Since the copy must match the original, write out each record word for word, skipping only the pictures.

▶ _Provided records_

--------------------------------------------------

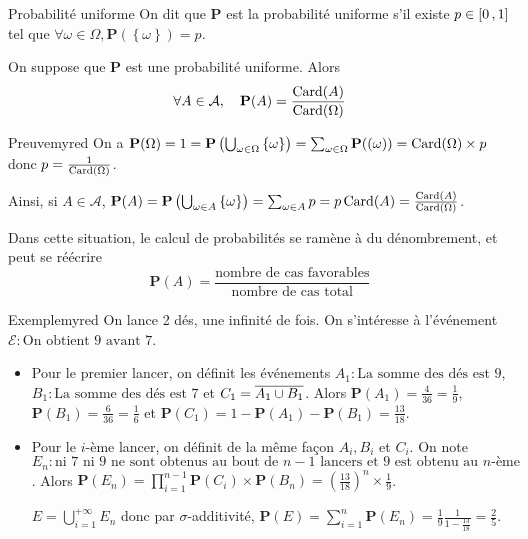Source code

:     \begin{defi}{Probabilité uniforme}{}
        On dit que $\mathbf{P}$ est la probabilité uniforme s’il existe $p \in \left[ 0 \, , 1 \right]$ tel que $\forall \omega \in \Omega, \mathbf{P}(\left\{\omega\right\}) = p$.
    \end{defi}

    \begin{theo}{}{}
        On suppose que $\mathbf{P}$ est une probabilité uniforme. Alors
        \[ \forall A \in \mathcal{A}, \quad \mathbf{P}(A) = \frac{\operatorname{Card}(A)}{\operatorname{Card}(\Omega)} \]   
    \end{theo}

    \begin{demo}{Preuve}{myred}
        On a $\mathbf{P}(\Omega) = 1 = \mathbf{P}\left(\bigcup_{\omega \in \Omega} \left\{\omega\right\}\right) = \sum_{\omega \in \Omega} \mathbf{P}(\left(\omega\right)) = \operatorname{Card}(\Omega) \times p$ donc $p = \frac{1}{\operatorname{Card}(\Omega)}$.

        Ainsi, si $A \in \mathcal{A}$, $\mathbf{P}(A) = \mathbf{P}\left(\bigcup_{\omega \in A} \left\{\omega\right\}\right) = \sum_{\omega \in A} p = p \operatorname{Card}(A) = \frac{\operatorname{Card}(A)}{\operatorname{Card}(\Omega)}$.
    \end{demo}

    Dans cette situation, le calcul de probabilités se ramène à du dénombrement, et peut se réécrire 
    \[ \mathbf{P}(A) = \frac{\text{nombre de cas favorables}}{\text{nombre de cas total}} \]   

    \begin{omed}{Exemple}{myred}
        On lance 2 dés, une infinité de fois. On s’intéresse à l’événement $\mathcal{E} : \text{On obtient 9 avant 7}$.
        \begin{itemize}
            \item Pour le premier lancer, on définit les événements $A_1 : \text{La somme des dés est 9}$, $B_1 : \text{La somme des dés est 7}$ et $C_1 = \overline{A_1 \cup B_1}$. Alors $\mathbf{P}(A_1) = \frac{4}{36} = \frac{1}{9}$, $\mathbf{P}(B_1) = \frac{6}{36} = \frac{1}{6}$ et $\mathbf{P}(C_1) = 1 - \mathbf{P}(A_1)- \mathbf{P}(B_1) = \frac{13}{18}$. 
            \item Pour le $i$-ème lancer, on définit de la même façon $A_i, B_i$ et $C_i$. On note $E_n : \text{ni 7 ni 9 ne sont obtenus au bout de } n-1 \text{ lancers et 9 est obtenu au } n\text{-ème}$. Alors $\mathbf{P}(E_n) = \prod_{i=1}^{n-1} \mathbf{P}(C_i) \times \mathbf{P}(B_n) = \left(\frac{13}{18}\right)^n \times \frac{1}{9}$. 
             
            $E = \bigcup_{i = 1}^{+\infty} E_n$ donc par $\sigma$-additivité, $\mathbf{P}(E) = \sum_{i=1}^n \mathbf{P}(E_n) = \frac{1}{9} \frac{1}{1 - \frac{13}{18}} = \frac{2}{5}$.
        \end{itemize}
    \end{omed}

--------------------------------------------------

▶ _Task solution_
Source code

:     \begin{defi}{Probabilité uniforme}{}
        On dit que $\mathbf{P}$ est la probabilité uniforme s’il existe $p \in \left[ 0 \, , 1 \right]$ tel que $\forall \omega \in \Omega, \mathbf{P}(\left\{\omega\right\}) = p$.
    \end{defi}

    \begin{theo}{}{}
        On suppose que $\mathbf{P}$ est une probabilité uniforme. Alors
        \[ \forall A \in \mathcal{A}, \quad \mathbf{P}(A) = \frac{\operatorname{Card}(A)}{\operatorname{Card}(\Omega)} \]   
    \end{theo}

    \begin{demo}{Preuve}{myred}
        On a $\mathbf{P}(\Omega) = 1 = \mathbf{P}\left(\bigcup_{\omega \in \Omega} \left\{\omega\right\}\right) = \sum_{\omega \in \Omega} \mathbf{P}(\left(\omega\right)) = \operatorname{Card}(\Omega) \times p$ donc $p = \frac{1}{\operatorname{Card}(\Omega)}$.

        Ainsi, si $A \in \mathcal{A}$, $\mathbf{P}(A) = \mathbf{P}\left(\bigcup_{\omega \in A} \left\{\omega\right\}\right) = \sum_{\omega \in A} p = p \operatorname{Card}(A) = \frac{\operatorname{Card}(A)}{\operatorname{Card}(\Omega)}$.
    \end{demo}

    Dans cette situation, le calcul de probabilités se ramène à du dénombrement, et peut se réécrire 
    \[ \mathbf{P}(A) = \frac{\text{nombre de cas favorables}}{\text{nombre de cas total}} \]   

    \begin{omed}{Exemple}{myred}
        On lance 2 dés, une infinité de fois. On s’intéresse à l’événement $\mathcal{E} : \text{On obtient 9 avant 7}$.
        \begin{itemize}
            \item Pour le premier lancer, on définit les événements $A_1 : \text{La somme des dés est 9}$, $B_1 : \text{La somme des dés est 7}$ et $C_1 = \overline{A_1 \cup B_1}$. Alors $\mathbf{P}(A_1) = \frac{4}{36} = \frac{1}{9}$, $\mathbf{P}(B_1) = \frac{6}{36} = \frac{1}{6}$ et $\mathbf{P}(C_1) = 1 - \mathbf{P}(A_1)- \mathbf{P}(B_1) = \frac{13}{18}$. 
            \item Pour le $i$-ème lancer, on définit de la même façon $A_i, B_i$ et $C_i$. On note $E_n : \text{ni 7 ni 9 ne sont obtenus au bout de } n-1 \text{ lancers et 9 est obtenu au } n\text{-ème}$. Alors $\mathbf{P}(E_n) = \prod_{i=1}^{n-1} \mathbf{P}(C_i) \times \mathbf{P}(B_n) = \left(\frac{13}{18}\right)^n \times \frac{1}{9}$. 
             
            $E = \bigcup_{i = 1}^{+\infty} E_n$ donc par $\sigma$-additivité, $\mathbf{P}(E) = \sum_{i=1}^n \mathbf{P}(E_n) = \frac{1}{9} \frac{1}{1 - \frac{13}{18}} = \frac{2}{5}$.
        \end{itemize}
    \end{omed}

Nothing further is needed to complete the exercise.